On top of this unique phalanx of Super Sentai characters is a distinct level of charm interwoven through The Wonderful 101's storyline and cutscenes. Platinum Games does not attempt to hide the fact that they are parodying tokusatsu television shows and superhero canon. Instead, they undermine your expectations and make farces aimed directly at the player. For example, during the introduction of Wonder Blue (the egotistical braggart of the group), he floats in midair as the narrator rambles on about Blue's awesomeness. This explanation is given in the middle of an action-packed cutscene just as Blue comes in to save the inexperienced Wonder Red (the main protagonist). Blue continues to perform heroic poses during his freeze frame in order to listen in on the narrator's comments. As the narrator goes on and on, Blue keeps turning away from his poses and looks at the screen, showing his impatience and narcissism. Even with their own Nick Fury-esque mission commander barking orders from the Wonderful 100's flying base of operations, Platinum Games tries to reverberate fun, knowing that their players are well-versed in superheroics.

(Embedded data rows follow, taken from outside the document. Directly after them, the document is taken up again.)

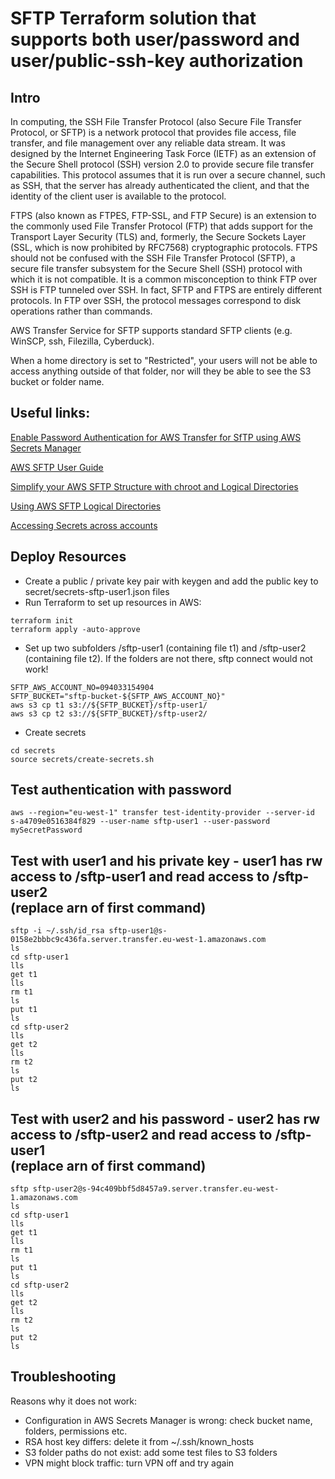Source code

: # SFTP Terraform solution that supports both user/password and user/public-ssh-key authorization

## Intro

In computing, the SSH File Transfer Protocol (also Secure File Transfer Protocol, or SFTP) is a network protocol that provides file access, file transfer, and file management over any reliable data stream. It was designed by the Internet Engineering Task Force (IETF) as an extension of the Secure Shell protocol (SSH) version 2.0 to provide secure file transfer capabilities. This protocol assumes that it is run over a secure channel, such as SSH, that the server has already authenticated the client, and that the identity of the client user is available to the protocol.

FTPS (also known as FTPES, FTP-SSL, and FTP Secure) is an extension to the commonly used File Transfer Protocol (FTP) that adds support for the Transport Layer Security (TLS) and, formerly, the Secure Sockets Layer (SSL, which is now prohibited by RFC7568) cryptographic protocols. FTPS should not be confused with the SSH File Transfer Protocol (SFTP), a secure file transfer subsystem for the Secure Shell (SSH) protocol with which it is not compatible. It is a common misconception to think FTP over SSH is FTP tunneled over SSH. In fact, SFTP and FTPS are entirely different protocols. In FTP over SSH, the protocol messages correspond to disk operations rather than commands.

AWS Transfer Service for SFTP supports standard SFTP clients (e.g. WinSCP, ssh, Filezilla, Cyberduck).

When a home directory is set to "Restricted", your users will not be able to access anything outside of that folder, nor will they be able to see the S3 bucket or folder name.


## Useful links:

[Enable Password Authentication for AWS Transfer for SfTP using AWS Secrets Manager](https://aws.amazon.com/blogs/storage/enable-password-authentication-for-aws-transfer-for-sftp-using-aws-secrets-manager/)

[AWS SFTP User Guide](https://docs.aws.amazon.com/transfer/latest/userguide/what-is-aws-transfer-for-sftp.html)

[Simplify your AWS SFTP Structure with chroot and Logical Directories](https://aws.amazon.com/blogs/storage/simplify-your-aws-sftp-structure-with-chroot-and-logical-directories/)

[Using AWS SFTP Logical Directories](https://aws.amazon.com/blogs/storage/using-aws-sftp-logical-directories-to-build-a-simple-data-distribution-service/)

[Accessing Secrets across accounts](https://aws.amazon.com/blogs/security/how-to-access-secrets-across-aws-accounts-by-attaching-resource-based-policies/)


## Deploy Resources

* Create a public / private key pair with keygen and add the public key to secret/secrets-sftp-user1.json files
* Run Terraform to set up resources in AWS:
```
terraform init
terraform apply -auto-approve
```
* Set up two subfolders /sftp-user1 (containing file t1) and /sftp-user2 (containing file t2). If the folders are not there, sftp connect would not work!
```
SFTP_AWS_ACCOUNT_NO=094033154904
SFTP_BUCKET="sftp-bucket-${SFTP_AWS_ACCOUNT_NO}"
aws s3 cp t1 s3://${SFTP_BUCKET}/sftp-user1/
aws s3 cp t2 s3://${SFTP_BUCKET}/sftp-user2/
```
* Create secrets
```
cd secrets
source secrets/create-secrets.sh
```

## Test authentication with password

```
aws --region="eu-west-1" transfer test-identity-provider --server-id s-a4709e0516384f829 --user-name sftp-user1 --user-password mySecretPassword 
```


## Test with user1 and his private key - user1 has rw access to <bucket>/sftp-user1 and read access to <bucket>/sftp-user2<br>(replace arn of first command)

```
sftp -i ~/.ssh/id_rsa sftp-user1@s-0158e2bbbc9c436fa.server.transfer.eu-west-1.amazonaws.com
ls
cd sftp-user1
lls
get t1
lls
rm t1
ls
put t1
ls
cd sftp-user2
lls
get t2
lls
rm t2
ls
put t2
ls
```


## Test with user2 and his password - user2 has rw access to <bucket>/sftp-user2 and read access to <bucket>/sftp-user1 <br>(replace arn of first command)

```
sftp sftp-user2@s-94c409bbf5d8457a9.server.transfer.eu-west-1.amazonaws.com
ls
cd sftp-user1
lls
get t1
lls
rm t1
ls
put t1
ls
cd sftp-user2
lls
get t2
lls
rm t2
ls
put t2
ls
```


## Troubleshooting

Reasons why it does not work:
* Configuration in AWS Secrets Manager is wrong: check bucket name, folders, permissions etc.
* RSA host key differs: delete it from ~/.ssh/known_hosts
* S3 folder paths do not exist: add some test files to S3 folders
* VPN might block traffic: turn VPN off and try again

For those with a newly-reduced price Wii U system hoping for something unique, The Wonderful 101 is for you. It borrows from many tried-and-true areas of entertainment and gaming. 101 boldly shows off the capabilities of the Wii U and has quite a few ingenious uses of the GamePad. At first, The Wonderful 101 seemed like a flamboyant beat 'em up with a steep learning curve. A few more hours in, and 101 turned out to be a creative, stylish and extremely fun experience. Unfortunately, the Wii U's GamePad encountered the occasional hiccup throughout the campaign, resulting in unintended weapons being formed in the midst of heated superfights. Given its aspirations, it's no surprise The Wonderful 101 has some shortcomings, particularly in its controls. But 101 vastly makes up for these detriments in terms of ingenuity, creativeness, flair and outright fun.
This review is based on a retail copy of The Wonderful 101 for the Wii U purchased for review.